Excerpted records:
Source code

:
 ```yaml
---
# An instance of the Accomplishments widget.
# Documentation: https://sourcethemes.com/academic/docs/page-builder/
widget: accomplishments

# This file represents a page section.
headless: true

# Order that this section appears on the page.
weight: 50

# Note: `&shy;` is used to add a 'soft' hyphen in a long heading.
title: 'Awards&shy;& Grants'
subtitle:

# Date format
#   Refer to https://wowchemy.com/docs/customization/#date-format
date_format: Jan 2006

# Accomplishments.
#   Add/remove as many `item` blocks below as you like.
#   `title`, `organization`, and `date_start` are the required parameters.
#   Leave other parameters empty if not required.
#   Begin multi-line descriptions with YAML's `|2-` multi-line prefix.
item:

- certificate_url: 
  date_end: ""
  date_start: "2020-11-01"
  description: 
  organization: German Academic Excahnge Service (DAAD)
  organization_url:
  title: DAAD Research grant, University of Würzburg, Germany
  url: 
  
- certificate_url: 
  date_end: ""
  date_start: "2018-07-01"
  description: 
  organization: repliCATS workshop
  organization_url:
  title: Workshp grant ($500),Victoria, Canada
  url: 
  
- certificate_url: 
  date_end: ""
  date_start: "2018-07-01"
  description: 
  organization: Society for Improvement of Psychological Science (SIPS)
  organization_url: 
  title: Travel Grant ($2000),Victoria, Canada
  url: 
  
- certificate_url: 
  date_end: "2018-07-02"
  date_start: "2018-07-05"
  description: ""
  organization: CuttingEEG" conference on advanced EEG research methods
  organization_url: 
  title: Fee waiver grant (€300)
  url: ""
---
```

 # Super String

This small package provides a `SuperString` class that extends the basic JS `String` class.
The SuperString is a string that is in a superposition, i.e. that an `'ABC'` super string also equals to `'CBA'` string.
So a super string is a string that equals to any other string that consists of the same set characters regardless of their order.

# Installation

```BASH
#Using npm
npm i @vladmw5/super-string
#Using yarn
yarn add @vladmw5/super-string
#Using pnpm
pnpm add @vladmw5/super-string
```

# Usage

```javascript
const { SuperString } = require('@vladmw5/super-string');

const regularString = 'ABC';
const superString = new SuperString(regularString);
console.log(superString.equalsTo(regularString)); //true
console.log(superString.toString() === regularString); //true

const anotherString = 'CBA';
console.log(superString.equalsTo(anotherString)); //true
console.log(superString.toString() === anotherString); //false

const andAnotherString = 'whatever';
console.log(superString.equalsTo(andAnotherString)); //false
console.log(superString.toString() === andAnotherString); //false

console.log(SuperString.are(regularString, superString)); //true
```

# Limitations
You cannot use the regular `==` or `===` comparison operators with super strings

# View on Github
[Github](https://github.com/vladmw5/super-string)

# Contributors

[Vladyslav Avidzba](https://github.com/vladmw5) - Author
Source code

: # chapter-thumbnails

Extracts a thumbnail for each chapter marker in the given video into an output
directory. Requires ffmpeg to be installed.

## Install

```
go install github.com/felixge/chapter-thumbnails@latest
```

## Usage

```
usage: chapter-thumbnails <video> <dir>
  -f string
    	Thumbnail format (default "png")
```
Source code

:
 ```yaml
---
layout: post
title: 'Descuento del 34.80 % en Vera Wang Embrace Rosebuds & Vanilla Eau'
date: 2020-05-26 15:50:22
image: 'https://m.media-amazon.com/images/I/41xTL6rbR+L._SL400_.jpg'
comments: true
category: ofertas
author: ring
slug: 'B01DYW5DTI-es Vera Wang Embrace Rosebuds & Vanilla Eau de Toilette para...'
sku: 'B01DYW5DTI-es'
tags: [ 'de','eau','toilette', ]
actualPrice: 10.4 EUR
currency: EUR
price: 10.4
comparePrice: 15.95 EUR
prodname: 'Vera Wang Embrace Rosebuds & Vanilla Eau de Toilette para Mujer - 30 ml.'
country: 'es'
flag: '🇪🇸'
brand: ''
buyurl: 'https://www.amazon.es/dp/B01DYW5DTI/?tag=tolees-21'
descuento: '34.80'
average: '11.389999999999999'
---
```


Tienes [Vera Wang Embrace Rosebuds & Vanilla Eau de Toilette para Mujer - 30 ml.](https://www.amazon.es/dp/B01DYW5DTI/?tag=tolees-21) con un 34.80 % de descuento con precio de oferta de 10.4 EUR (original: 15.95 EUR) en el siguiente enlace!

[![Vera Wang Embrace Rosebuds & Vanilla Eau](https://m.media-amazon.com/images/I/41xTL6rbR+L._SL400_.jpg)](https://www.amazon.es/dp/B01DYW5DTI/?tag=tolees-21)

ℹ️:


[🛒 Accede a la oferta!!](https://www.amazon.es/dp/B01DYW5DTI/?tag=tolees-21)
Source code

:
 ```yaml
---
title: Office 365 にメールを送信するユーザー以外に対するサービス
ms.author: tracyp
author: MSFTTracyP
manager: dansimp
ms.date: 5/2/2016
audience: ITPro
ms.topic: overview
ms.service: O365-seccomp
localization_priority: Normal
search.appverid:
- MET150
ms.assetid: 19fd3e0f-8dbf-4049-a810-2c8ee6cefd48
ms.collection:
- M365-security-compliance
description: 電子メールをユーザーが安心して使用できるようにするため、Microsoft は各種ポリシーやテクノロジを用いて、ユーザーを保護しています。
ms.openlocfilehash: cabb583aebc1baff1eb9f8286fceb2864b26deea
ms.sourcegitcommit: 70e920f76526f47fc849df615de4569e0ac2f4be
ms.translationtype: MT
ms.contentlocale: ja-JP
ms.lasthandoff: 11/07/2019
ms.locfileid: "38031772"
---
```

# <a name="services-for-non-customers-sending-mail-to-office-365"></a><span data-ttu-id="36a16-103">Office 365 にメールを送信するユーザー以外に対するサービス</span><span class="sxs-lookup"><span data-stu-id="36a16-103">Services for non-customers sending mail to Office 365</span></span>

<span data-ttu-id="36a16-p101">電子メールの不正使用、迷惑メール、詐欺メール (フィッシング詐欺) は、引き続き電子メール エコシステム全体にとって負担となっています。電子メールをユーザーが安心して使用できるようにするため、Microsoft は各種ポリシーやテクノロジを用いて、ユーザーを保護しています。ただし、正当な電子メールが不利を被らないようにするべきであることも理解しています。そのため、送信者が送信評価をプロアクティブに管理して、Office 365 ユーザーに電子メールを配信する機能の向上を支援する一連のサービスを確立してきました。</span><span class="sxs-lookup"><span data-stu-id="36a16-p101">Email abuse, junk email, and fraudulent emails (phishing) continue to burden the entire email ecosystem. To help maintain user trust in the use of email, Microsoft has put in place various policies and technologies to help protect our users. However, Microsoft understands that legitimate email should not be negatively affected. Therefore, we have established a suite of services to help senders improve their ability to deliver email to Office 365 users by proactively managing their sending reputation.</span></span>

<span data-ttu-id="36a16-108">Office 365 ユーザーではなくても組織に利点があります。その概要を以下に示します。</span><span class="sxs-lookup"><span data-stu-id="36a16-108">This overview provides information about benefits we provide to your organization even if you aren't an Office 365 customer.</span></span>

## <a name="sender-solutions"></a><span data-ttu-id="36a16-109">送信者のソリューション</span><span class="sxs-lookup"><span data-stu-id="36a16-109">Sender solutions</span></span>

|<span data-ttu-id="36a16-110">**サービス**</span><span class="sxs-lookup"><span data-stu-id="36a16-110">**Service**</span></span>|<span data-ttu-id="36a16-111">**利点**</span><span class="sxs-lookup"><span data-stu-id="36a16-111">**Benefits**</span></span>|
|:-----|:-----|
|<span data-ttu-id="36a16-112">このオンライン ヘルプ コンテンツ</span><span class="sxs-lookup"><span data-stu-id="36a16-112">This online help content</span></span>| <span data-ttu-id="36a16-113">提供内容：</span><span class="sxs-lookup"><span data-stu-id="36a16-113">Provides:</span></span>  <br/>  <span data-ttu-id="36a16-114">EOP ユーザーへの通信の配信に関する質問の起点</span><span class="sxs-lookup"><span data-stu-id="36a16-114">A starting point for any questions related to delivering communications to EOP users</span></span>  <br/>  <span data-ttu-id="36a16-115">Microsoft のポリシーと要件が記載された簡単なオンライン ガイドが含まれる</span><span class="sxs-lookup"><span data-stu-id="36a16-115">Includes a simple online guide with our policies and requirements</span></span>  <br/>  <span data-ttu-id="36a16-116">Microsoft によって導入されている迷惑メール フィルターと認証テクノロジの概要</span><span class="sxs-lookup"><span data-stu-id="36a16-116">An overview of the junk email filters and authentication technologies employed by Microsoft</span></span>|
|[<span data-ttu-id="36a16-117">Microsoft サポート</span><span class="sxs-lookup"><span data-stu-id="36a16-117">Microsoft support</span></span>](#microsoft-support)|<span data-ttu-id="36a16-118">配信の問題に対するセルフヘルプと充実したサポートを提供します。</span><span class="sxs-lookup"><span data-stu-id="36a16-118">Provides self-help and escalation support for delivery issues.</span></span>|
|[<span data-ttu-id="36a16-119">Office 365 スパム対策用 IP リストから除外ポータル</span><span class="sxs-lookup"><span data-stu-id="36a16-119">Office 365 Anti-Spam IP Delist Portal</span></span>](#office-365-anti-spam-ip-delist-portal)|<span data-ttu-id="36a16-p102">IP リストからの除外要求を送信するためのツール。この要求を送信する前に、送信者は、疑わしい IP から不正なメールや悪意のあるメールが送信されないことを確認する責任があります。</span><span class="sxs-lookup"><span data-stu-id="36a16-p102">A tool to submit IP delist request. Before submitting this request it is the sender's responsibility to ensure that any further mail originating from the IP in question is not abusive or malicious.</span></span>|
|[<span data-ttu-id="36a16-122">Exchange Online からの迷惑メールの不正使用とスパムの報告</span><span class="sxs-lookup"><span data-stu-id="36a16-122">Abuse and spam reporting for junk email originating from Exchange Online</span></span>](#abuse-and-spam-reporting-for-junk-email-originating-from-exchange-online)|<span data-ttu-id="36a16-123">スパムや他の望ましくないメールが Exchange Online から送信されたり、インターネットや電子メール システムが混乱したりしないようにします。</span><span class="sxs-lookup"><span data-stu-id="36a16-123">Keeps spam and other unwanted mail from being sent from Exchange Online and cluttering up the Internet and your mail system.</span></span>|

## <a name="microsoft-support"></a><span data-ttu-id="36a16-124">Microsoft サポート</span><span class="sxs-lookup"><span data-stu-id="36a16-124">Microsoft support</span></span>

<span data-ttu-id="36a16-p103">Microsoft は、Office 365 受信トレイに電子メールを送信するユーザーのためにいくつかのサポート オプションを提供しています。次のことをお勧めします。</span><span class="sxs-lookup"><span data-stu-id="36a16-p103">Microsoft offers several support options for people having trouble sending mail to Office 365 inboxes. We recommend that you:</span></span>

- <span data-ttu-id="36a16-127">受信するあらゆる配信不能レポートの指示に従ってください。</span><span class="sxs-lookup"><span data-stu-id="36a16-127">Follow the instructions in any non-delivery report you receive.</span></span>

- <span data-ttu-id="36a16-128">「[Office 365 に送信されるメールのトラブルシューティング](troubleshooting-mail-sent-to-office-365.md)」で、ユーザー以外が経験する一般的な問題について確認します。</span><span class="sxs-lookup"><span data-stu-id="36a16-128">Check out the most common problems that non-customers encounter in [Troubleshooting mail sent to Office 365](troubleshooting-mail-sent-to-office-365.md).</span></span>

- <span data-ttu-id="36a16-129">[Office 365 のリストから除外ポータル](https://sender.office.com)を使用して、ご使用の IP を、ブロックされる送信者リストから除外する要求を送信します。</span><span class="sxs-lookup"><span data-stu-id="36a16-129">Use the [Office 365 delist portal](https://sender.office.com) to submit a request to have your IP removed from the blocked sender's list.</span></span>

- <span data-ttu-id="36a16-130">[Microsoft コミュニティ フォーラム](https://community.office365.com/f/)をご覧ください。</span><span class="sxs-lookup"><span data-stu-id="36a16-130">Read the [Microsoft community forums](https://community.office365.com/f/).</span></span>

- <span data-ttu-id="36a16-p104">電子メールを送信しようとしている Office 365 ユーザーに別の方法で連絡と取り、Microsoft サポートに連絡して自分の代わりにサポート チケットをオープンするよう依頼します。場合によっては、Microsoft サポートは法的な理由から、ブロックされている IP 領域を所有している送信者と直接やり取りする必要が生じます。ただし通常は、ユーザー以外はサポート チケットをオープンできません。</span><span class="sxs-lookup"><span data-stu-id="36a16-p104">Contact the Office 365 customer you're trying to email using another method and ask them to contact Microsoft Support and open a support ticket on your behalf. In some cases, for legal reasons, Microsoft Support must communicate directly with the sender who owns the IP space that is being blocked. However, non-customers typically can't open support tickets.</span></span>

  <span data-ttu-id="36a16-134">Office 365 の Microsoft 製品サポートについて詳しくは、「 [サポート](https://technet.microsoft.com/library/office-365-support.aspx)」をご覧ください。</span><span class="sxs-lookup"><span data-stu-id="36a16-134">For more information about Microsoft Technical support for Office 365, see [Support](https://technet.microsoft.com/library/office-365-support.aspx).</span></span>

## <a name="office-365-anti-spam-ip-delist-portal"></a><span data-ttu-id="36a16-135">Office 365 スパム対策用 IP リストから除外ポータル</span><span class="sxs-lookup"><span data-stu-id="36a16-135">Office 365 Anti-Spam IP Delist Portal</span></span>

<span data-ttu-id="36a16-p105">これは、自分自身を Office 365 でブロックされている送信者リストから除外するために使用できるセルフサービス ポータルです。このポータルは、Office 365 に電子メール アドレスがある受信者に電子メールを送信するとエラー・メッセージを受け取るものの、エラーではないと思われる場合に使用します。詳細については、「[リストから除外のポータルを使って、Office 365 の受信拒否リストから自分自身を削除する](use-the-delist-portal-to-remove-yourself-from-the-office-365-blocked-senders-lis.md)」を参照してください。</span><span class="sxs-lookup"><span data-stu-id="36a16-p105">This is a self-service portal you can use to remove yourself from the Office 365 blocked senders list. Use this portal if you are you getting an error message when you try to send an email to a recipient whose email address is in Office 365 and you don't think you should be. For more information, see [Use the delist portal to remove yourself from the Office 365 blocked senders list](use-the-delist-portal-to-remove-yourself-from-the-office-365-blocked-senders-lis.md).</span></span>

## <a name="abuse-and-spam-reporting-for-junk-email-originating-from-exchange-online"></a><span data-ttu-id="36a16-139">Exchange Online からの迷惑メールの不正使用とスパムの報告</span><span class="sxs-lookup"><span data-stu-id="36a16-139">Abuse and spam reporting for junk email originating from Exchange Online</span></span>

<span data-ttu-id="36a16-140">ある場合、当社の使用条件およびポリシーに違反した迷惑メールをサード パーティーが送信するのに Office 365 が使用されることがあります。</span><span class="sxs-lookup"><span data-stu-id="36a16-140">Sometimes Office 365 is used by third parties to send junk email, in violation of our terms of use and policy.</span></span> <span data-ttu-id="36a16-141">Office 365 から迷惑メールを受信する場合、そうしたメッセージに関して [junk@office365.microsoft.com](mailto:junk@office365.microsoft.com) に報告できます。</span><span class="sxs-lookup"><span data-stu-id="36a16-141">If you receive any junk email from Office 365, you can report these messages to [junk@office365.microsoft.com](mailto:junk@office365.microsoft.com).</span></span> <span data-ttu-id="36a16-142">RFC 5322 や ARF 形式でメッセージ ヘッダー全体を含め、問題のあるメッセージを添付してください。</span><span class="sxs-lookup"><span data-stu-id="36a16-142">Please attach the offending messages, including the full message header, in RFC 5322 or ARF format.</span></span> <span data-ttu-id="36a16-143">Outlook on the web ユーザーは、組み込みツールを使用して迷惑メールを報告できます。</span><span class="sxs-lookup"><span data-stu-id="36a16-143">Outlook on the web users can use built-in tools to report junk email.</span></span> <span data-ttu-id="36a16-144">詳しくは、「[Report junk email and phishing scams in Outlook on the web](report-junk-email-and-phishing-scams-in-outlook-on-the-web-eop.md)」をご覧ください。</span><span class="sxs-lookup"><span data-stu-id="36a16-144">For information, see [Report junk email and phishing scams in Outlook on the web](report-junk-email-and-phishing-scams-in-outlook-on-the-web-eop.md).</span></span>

Activity: The answer must be a single number: how many lines of the data hold the word "chapter".

Output: 4